__EXERCISE DATA__
┌──
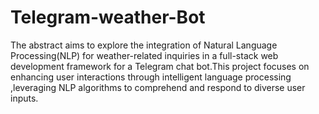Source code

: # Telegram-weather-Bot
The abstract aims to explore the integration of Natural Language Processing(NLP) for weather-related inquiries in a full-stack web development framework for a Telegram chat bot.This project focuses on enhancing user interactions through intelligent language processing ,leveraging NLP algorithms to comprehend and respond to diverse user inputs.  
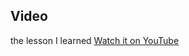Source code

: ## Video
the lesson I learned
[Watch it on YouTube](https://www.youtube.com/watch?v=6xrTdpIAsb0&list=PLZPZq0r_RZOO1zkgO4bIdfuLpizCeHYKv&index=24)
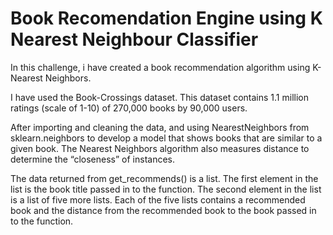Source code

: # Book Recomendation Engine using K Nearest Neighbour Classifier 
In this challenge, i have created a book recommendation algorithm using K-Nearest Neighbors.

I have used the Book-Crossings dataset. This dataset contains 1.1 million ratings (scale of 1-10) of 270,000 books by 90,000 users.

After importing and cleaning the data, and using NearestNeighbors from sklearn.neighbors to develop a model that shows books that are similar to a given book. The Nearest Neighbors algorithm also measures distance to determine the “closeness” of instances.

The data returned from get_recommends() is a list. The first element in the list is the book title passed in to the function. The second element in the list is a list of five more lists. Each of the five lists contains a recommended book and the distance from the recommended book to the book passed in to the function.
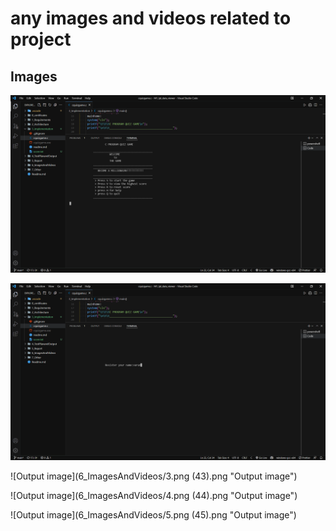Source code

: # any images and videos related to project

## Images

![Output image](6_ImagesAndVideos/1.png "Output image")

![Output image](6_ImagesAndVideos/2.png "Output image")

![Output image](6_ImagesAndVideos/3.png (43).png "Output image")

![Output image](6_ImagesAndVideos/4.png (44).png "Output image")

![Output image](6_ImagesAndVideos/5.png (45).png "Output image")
└──
__REQUIREMENT__
Give the number of lines containing "weather" in the entries, and no other text.

__RESPONSE BELOW__
2